При всём этом воспитательная работа была на высоте. У нас был музыкальный руководитель Августа Яковлевна, с которой мы разучивали песни и танцы разных народов – лезгинку, «Бульбу варят, бульбу жарят» и многое другое. Но прежде всего мы выучили наизусть гимн Советского Союза, хотя я никак не мог понять фразу «Сквозь грозы сияло нам солнце свободы» – «сквозь грозы» сливались в одно непонятное слово «сквозьгрозы»...
Мой интерес к музыке Августа Яковлевна заметила и разрешила иногда трогать клавиши – случайное сочетание звуков мне казалось волшебным.

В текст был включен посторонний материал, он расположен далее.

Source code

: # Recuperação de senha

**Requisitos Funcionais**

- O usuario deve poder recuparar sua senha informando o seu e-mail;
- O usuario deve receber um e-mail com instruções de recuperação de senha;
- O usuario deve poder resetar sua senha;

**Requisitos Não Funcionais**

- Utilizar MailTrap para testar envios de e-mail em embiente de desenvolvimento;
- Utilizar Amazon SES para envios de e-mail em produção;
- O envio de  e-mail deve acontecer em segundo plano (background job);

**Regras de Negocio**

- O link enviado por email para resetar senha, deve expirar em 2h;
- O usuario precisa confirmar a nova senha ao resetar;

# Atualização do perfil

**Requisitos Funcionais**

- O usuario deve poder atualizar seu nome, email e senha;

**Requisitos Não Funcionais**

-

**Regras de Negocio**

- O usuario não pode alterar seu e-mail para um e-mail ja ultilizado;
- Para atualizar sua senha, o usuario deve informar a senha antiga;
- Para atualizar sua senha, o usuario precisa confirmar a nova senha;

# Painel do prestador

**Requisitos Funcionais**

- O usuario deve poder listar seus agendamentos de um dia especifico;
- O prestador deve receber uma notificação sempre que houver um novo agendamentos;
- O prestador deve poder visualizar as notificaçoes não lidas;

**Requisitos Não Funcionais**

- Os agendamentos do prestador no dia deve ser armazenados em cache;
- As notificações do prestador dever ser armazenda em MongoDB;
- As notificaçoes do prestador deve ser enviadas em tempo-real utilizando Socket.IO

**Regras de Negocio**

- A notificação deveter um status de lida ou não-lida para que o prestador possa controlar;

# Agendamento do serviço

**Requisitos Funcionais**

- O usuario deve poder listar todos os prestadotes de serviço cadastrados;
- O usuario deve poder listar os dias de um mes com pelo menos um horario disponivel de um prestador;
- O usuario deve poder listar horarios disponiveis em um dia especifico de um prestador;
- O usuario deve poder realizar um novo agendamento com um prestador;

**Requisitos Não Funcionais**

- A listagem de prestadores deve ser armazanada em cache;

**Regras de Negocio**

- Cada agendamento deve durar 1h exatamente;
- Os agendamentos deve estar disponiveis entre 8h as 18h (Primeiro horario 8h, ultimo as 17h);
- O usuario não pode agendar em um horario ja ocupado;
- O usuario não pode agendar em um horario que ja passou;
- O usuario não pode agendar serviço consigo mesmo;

А первого сентября победного 1945 года я пошёл в школу, где выяснилось, что больше чем у половины детей моего первого класса отцы погибли на войне, как и у меня.
Спустя время я встретил Августу Яковлевну. На ней была шляпка образца 1913 года и короткая шуба поверх платья до пят, самый старорежимный наряд. Увидев меня, она остановилась и строго спросила:
– Ты занимаешься музыкой?
– Нет, – ответил я.
– Безобразие! – гневно блеснула глазами Августа Яковлевна и торопливо зашагала своей дорогой, а я виновато посмотрел ей вслед. Не мог же я объяснить, что у мамы не было денег даже на самые дешёвые коньки «Снегурочки», не то что на музыкальную школу. Позже я понял, что гнев Августы Яковлевны был обратной стороной её доброты, которая помогала выжить нам, дошкольникам, в жестокие дни блокады Ленинграда.